**EXERCISE AIM:** Whenever a line in the data holds the string "introduction", pull that line out.
#### PROVIDED MATERIAL
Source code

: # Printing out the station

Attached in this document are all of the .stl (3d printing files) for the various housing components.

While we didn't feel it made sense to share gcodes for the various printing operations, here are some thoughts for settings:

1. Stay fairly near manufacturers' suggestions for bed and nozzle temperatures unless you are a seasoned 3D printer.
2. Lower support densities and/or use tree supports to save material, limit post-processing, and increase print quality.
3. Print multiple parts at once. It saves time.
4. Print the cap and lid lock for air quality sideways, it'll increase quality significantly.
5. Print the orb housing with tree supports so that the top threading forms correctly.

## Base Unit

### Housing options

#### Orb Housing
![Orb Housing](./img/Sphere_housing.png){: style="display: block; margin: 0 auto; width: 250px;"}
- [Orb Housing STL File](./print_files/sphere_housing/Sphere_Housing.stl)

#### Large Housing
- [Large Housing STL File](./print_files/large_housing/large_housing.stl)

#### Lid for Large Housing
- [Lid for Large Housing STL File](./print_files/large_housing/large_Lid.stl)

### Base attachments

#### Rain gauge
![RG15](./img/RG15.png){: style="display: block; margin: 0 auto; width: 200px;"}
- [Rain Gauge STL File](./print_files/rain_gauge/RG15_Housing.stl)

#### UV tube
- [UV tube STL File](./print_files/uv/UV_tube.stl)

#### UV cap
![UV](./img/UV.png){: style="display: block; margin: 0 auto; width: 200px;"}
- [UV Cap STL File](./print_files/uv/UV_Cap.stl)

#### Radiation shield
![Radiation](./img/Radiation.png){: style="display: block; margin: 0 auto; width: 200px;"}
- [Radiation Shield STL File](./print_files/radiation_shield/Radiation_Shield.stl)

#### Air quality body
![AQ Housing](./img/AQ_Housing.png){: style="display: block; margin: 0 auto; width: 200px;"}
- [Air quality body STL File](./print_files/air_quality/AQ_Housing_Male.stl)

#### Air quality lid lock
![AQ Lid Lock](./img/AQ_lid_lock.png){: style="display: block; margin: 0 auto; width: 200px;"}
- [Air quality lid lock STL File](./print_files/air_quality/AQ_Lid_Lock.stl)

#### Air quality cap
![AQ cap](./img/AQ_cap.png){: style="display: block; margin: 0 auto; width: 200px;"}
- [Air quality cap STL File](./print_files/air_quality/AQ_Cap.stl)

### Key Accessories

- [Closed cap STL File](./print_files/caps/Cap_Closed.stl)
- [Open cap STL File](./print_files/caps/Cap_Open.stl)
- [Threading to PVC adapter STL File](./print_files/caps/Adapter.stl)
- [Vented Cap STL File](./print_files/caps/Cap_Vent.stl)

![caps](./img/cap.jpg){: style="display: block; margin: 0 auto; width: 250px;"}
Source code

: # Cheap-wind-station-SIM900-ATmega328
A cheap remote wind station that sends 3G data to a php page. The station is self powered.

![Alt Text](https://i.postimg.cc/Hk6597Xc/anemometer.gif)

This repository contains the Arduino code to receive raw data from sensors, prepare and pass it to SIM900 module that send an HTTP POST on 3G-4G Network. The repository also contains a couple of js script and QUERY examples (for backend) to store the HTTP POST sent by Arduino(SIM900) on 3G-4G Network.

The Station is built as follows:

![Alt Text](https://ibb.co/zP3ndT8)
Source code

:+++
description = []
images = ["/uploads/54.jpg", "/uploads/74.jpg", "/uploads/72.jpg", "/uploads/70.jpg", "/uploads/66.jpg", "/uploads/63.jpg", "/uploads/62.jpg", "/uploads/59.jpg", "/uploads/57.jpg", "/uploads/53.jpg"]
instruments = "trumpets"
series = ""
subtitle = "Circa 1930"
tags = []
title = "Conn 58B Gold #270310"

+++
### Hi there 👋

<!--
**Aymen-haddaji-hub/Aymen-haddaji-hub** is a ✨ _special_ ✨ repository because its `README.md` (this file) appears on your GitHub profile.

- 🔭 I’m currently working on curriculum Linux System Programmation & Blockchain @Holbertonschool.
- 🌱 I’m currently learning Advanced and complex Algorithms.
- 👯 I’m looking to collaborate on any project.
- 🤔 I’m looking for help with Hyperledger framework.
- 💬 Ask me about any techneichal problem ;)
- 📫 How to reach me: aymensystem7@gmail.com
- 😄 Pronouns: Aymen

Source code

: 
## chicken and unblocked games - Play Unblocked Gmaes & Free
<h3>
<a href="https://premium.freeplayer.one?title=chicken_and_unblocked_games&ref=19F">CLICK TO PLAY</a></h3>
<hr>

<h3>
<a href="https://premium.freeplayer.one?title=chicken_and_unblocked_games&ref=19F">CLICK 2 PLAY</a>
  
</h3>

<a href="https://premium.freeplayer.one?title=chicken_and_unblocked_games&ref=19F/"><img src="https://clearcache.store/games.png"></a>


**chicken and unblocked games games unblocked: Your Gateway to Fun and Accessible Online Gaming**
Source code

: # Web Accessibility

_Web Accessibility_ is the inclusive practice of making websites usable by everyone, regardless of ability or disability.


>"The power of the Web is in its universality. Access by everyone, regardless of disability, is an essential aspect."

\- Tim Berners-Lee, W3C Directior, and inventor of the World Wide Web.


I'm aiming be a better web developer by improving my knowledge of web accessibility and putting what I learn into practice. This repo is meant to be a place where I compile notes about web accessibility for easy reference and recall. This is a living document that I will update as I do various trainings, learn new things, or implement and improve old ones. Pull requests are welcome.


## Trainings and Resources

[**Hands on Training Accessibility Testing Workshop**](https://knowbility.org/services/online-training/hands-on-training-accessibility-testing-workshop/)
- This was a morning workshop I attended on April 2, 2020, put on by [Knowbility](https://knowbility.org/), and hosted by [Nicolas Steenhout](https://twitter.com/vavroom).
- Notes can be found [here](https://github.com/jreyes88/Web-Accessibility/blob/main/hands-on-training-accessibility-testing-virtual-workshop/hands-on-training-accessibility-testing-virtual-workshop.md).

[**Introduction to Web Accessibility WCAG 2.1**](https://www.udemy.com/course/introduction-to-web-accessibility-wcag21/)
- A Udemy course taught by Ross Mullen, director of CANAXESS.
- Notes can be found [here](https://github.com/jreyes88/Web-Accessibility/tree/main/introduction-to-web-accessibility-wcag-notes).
########
**REPLY TO THE EXERCISE:**
[**Introduction to Web Accessibility WCAG 2.1**](https://www.udemy.com/course/introduction-to-web-accessibility-wcag21/)
- Notes can be found [here](https://github.com/jreyes88/Web-Accessibility/tree/main/introduction-to-web-accessibility-wcag-notes).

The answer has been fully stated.